*** Opening of SOURCE RECORDS ***

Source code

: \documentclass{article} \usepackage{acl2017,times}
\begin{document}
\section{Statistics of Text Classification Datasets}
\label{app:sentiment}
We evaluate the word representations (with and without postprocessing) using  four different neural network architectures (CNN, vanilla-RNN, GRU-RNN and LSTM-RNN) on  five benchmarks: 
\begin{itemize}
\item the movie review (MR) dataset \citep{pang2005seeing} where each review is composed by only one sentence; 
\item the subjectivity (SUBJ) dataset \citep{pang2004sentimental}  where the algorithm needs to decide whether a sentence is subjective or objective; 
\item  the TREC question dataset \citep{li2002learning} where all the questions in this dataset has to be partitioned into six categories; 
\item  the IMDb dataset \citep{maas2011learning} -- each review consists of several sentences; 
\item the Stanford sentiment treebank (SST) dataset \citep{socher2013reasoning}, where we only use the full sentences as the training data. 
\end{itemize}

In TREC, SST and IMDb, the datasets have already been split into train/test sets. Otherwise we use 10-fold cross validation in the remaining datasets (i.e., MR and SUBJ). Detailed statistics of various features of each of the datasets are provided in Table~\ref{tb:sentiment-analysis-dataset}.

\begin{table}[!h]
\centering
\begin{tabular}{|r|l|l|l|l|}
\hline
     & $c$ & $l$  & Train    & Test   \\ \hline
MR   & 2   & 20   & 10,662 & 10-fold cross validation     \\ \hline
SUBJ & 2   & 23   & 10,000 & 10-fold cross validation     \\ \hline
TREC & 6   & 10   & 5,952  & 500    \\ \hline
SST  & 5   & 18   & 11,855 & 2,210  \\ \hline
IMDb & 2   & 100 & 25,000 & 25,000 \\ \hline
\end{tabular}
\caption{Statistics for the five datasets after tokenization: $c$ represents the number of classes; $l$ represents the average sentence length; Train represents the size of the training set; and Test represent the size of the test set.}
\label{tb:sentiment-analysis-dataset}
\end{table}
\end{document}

*** Close of SOURCE RECORDS ***

-- DIRECTIONS --
Reproduce the material exactly, and keep every line as it is.

-- RESPONSE TO THE EXERCISE --
Source code

: \documentclass{article} \usepackage{acl2017,times}
\begin{document}
\section{Statistics of Text Classification Datasets}
\label{app:sentiment}
We evaluate the word representations (with and without postprocessing) using  four different neural network architectures (CNN, vanilla-RNN, GRU-RNN and LSTM-RNN) on  five benchmarks: 
\begin{itemize}
\item the movie review (MR) dataset \citep{pang2005seeing} where each review is composed by only one sentence; 
\item the subjectivity (SUBJ) dataset \citep{pang2004sentimental}  where the algorithm needs to decide whether a sentence is subjective or objective; 
\item  the TREC question dataset \citep{li2002learning} where all the questions in this dataset has to be partitioned into six categories; 
\item  the IMDb dataset \citep{maas2011learning} -- each review consists of several sentences; 
\item the Stanford sentiment treebank (SST) dataset \citep{socher2013reasoning}, where we only use the full sentences as the training data. 
\end{itemize}

In TREC, SST and IMDb, the datasets have already been split into train/test sets. Otherwise we use 10-fold cross validation in the remaining datasets (i.e., MR and SUBJ). Detailed statistics of various features of each of the datasets are provided in Table~\ref{tb:sentiment-analysis-dataset}.

\begin{table}[!h]
\centering
\begin{tabular}{|r|l|l|l|l|}
\hline
     & $c$ & $l$  & Train    & Test   \\ \hline
MR   & 2   & 20   & 10,662 & 10-fold cross validation     \\ \hline
SUBJ & 2   & 23   & 10,000 & 10-fold cross validation     \\ \hline
TREC & 6   & 10   & 5,952  & 500    \\ \hline
SST  & 5   & 18   & 11,855 & 2,210  \\ \hline
IMDb & 2   & 100 & 25,000 & 25,000 \\ \hline
\end{tabular}
\caption{Statistics for the five datasets after tokenization: $c$ represents the number of classes; $l$ represents the average sentence length; Train represents the size of the training set; and Test represent the size of the test set.}
\label{tb:sentiment-analysis-dataset}
\end{table}
\end{document}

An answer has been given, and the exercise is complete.